Multilingualism at Warruwi Community

At Warruwi Community around ten Indigenous languages from five different language families are used among only 450 people.  Why are so many languages still spoken at Warruwi when linguistic diversity has sharply declined in the rest of Australia?  Visiting scholar Dr. Ruth Singer from the University of Melbourne held last week’s Wednesday seminar where she presented her research on this topic.

Dr. Ruth Singer at MultiLing

Dr. Ruth Singer at MultiLing (Photo: UiO)

Warruwi is the main township on Goulburn Island off the Arnhem Land coast in the Northern Territory, Australia. Warruwi has traditionally been a nomadic area, where people travelled to trade, both from a wide area of the Arnhem Land, and from as far away as Indonesia. The community is thus interconnected with many other communities, and has been constantly reshaping and reforming itself over time.

Though small in size – only approximately 450 people live in Warruwi – around ten Indigenous languages from five different language families are spoken here. The community has high levels of multilingualism both at the individual and the societal level, and many inhabitants know a number of languages. Over several years, Dr. Ruth Singer has investigated how these languages coexist at small communities such as Warruwi, and what ideologies and practices that facilitate such small-scale multilingualism.

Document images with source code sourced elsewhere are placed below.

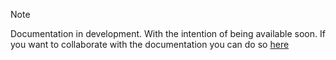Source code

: > [!NOTE]
> Documentation in development. With the intention of being available soon.
If you want to collaborate with the documentation you can do so [here](https://github.com/pigeonposse/backan/tree/main/docs)
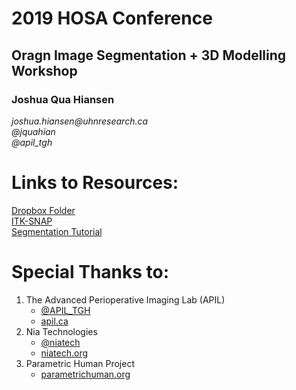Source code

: # 2019 HOSA Conference
## Oragn Image Segmentation + 3D Modelling Workshop

### Joshua Qua Hiansen

_joshua.hiansen@uhnresearch.ca_  
_@jquahian_  
_@apil_tgh_  

# Links to Resources:  
[Dropbox Folder](https://www.dropbox.com/sh/h2j806a19g1i2ja/AAD94im0hYKLSRnEhbDLtmk3a?dl=0)  
[ITK-SNAP](http://www.itksnap.org/pmwiki/pmwiki.php?n=Downloads.SNAP3)  
[Segmentation Tutorial](https://www.youtube.com/watch?v=P44m3MZuv5A)

# Special Thanks to:

1. The Advanced Perioperative Imaging Lab (APIL)
	* [@APIL_TGH](https://twitter.com/apil_tgh)  
	* [apil.ca](http://apil.ca/)  
2. Nia Technologies
	* [@niatech](https://twitter.com/niatech)  
	* [niatech.org](https://niatech.org/)  
3. Parametric Human Project
	* [parametrichuman.org](https://parametrichuman.org/)
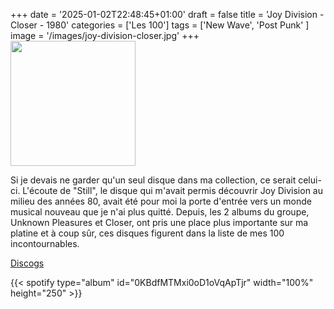 +++
date = '2025-01-02T22:48:45+01:00'
draft = false
title = 'Joy Division - Closer - 1980'
categories = ['Les 100']
tags = ['New Wave', 'Post Punk' ]
image = '/images/joy-division-closer.jpg'
+++
<img src="/images/joy-division-closer.jpg" width="200"/>

Si je devais ne garder qu'un seul disque dans ma collection, ce serait celui-ci. L'écoute de "Still", le disque qui m'avait permis découvrir Joy Division au milieu des années 80, avait été pour moi la porte d'entrée vers un monde musical nouveau que je n'ai plus quitté. Depuis, les 2 albums du groupe, Unknown Pleasures et Closer, ont pris une place plus importante sur ma platine et à coup sûr, ces disques figurent dans la liste de mes 100 incontournables.

[Discogs](https://www.discogs.com/fr/master/4734-Joy-Division-Closer)

{{< spotify type="album" id="0KBdfMTMxi0oD1oVqApTjr" width="100%" height="250" >}}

Map of Arnhem Land with Warruwi
Map of Warruwi and Arnhem Land (Map: CartoGIS, ANU College of Asia and the Pacific, The Australian National University)

 

Receptive multilingualism


The traditional language of the island is Mawng, with the other most used Indigenous languages being  Kunwinjku and Yolngu-Matha. English is usually people’s second or third language. Adults in the community commonly speak two to four languages, and also understand many more. That is,  there is widespread receptive multilingualism in the community. Receptive multilingualism is the development of receptive competence in a language without spoken proficiency. It is common to avoid code-switching, but rather for each person to use a different language, which is understood by the person they are talking to.  

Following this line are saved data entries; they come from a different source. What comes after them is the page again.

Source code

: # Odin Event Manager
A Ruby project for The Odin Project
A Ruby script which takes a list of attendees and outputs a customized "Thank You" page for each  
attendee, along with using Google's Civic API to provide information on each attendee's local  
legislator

Dr Singer’s research has found that the widespread use of receptive multilingualism at Warruwi is caused by several factors. For one, language is linked to identity, and receptive multilingualism allows speakers to express their language-connected identities in a symmetrical way. As the small community of Warruwi has a high number of languages, many languages have few speakers, and the use of receptive multilingualism thus enables speakers of small Indigenous languages to use their language more widely. Additionally, receptive multilingualism is a much faster way to get acquainted with the languages of the area for newcomers to the community.

Language and identity


The links between language and identity in the community are for instance expressed through the use of names of languages to refer to for instance different clans. In fact, in the community, language names are more often used to refer to social groups than to linguistic practices. Thus, people living at Warruwi might present themselves as being Mawng. The shift to language names also being used to refer to social groups also means that what people position themselves as might differ between contexts. Instead of positioning oneself based on linguistic practice, people can also position themselves in a more symbolic way, for instance via clan membership, or a broader descent group.

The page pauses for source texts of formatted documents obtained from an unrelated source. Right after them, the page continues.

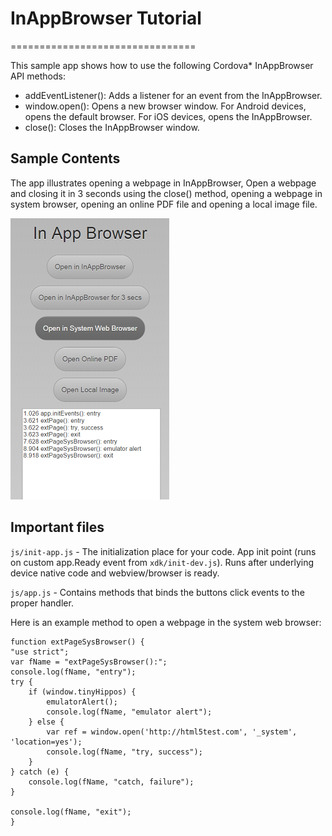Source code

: # InAppBrowser Tutorial #
================================

This sample app shows how to use the following Cordova* InAppBrowser API methods:



- addEventListener(): Adds a listener for an event from the InAppBrowser.
- window.open(): Opens a new browser window. For Android devices, opens the default browser. For iOS devices, opens the InAppBrowser.
- close(): Closes the InAppBrowser window.

## Sample Contents ##

The app illustrates opening a webpage in InAppBrowser, Open a webpage and closing it in 3 seconds using the close() method, opening a webpage in system browser, opening an online PDF file and opening a local image file. 

![](screenshot.png)



## Important files ##

`js/init-app.js` - The initialization place for your code.  App init point (runs on custom app.Ready event from `xdk/init-dev.js`). Runs after underlying device native code and webview/browser is ready.

`js/app.js` - Contains methods that binds the buttons click events to the proper handler. 

Here is an example method to open a webpage in the system web browser:

    function extPageSysBrowser() {
    "use strict";
    var fName = "extPageSysBrowser():";
    console.log(fName, "entry");
    try {
        if (window.tinyHippos) {
            emulatorAlert();
            console.log(fName, "emulator alert");
        } else {
            var ref = window.open('http://html5test.com', '_system', 'location=yes');
            console.log(fName, "try, success");
        }
    } catch (e) {
        console.log(fName, "catch, failure");
    }

    console.log(fName, "exit");
    }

The research has shown that the relationships between language, identity and multilingualism at Warruwi are intricate, and that a more complex analysis might be necessary to understand further why so many languages are spoken at Warruwi.

About Ruth Singer

Ruth Singer is a DECRA Postdoctoral Fellow in the Linguistics program at the University of Melbourne (Melbourne, Australia). Her postdoctoral project focusses on multilingualism at Warruwi Community. She also describes aspects of the Mawng language, spoken at Warruwi and works on the typology of nominal classification. She is the author of The Dynamics of Nominal Classification: Productive and Lexicalised Uses of Gender Agreement in Mawng published in 2016 (external link). Ruth is a member of the Research Unit for Indigenous Language, University of Melbourne, and part of the Wellsprings of Linguistic Diversity project, led by Prof Nicholas Evans, Australian National University (external link). She is current visiting the Crossroads project at SOAS, University of London (external link).